┏━━

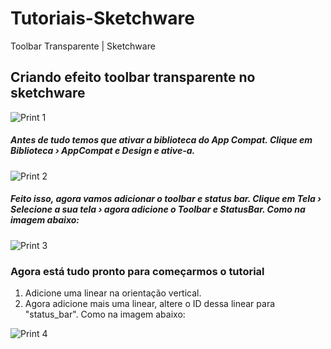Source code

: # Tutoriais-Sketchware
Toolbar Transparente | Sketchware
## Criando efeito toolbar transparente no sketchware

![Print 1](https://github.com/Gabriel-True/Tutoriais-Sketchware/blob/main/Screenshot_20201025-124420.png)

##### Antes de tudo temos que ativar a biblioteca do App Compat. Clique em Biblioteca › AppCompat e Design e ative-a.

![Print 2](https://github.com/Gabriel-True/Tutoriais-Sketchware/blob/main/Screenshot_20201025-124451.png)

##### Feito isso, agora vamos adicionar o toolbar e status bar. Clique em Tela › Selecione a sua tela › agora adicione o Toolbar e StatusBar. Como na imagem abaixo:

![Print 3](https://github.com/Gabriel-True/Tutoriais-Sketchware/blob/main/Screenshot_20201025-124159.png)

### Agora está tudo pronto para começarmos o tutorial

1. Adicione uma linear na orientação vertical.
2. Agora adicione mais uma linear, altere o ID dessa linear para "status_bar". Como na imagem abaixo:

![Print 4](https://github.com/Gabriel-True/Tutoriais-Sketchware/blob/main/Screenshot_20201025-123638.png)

┗━━
┏━━

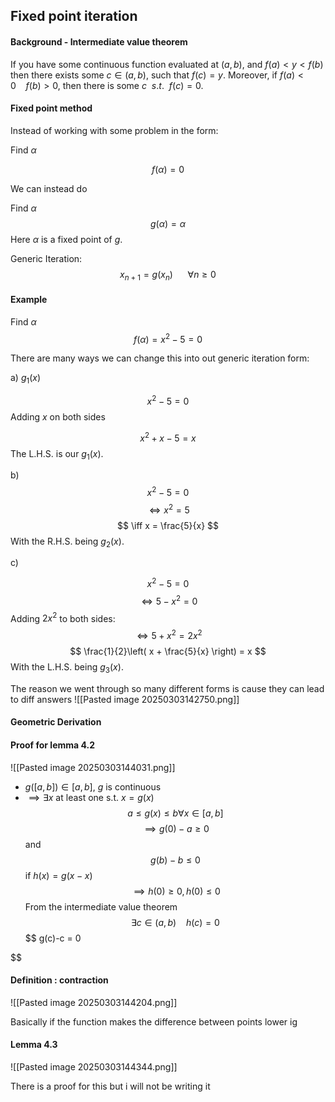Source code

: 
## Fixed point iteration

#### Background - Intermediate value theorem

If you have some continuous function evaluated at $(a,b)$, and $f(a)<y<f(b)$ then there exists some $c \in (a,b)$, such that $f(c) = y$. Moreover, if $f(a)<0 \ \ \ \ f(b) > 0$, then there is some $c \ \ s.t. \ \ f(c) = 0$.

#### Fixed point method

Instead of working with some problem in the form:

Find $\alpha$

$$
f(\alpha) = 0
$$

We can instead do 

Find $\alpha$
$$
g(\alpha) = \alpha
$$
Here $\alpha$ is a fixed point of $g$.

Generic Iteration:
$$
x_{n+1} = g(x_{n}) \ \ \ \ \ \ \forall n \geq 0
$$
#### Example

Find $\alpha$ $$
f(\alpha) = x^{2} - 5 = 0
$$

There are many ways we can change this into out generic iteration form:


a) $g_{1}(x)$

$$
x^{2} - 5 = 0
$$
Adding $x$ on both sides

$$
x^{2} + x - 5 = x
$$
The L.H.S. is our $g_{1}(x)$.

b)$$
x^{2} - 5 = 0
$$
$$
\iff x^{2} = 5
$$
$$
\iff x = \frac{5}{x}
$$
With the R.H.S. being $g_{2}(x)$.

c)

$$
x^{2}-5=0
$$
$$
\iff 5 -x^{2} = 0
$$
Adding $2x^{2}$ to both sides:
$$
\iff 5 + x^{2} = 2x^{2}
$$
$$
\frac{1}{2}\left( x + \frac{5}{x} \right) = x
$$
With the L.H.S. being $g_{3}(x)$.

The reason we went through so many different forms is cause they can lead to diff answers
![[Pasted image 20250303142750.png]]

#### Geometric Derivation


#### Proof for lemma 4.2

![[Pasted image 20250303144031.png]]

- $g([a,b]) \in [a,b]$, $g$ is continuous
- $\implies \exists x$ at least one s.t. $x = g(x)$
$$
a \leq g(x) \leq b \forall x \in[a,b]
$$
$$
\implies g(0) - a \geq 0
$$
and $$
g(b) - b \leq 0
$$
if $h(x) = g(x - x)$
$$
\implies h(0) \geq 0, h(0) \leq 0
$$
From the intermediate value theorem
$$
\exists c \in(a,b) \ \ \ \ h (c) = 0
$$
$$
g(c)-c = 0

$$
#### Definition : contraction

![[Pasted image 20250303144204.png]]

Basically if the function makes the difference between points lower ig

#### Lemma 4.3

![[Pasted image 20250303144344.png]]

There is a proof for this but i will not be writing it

┗━━

● Exercise:
Starting with the line with "c \in(a,b) \" above and going on through the line with "There is a proof", transcribe every line exactly, both ends included, and add nothing.

● Your solution:
\exists c \in(a,b) \ \ \ \ h (c) = 0
$$
$$
g(c)-c = 0

$$
#### Definition : contraction

![[Pasted image 20250303144204.png]]

Basically if the function makes the difference between points lower ig

#### Lemma 4.3

![[Pasted image 20250303144344.png]]

There is a proof for this but i will not be writing it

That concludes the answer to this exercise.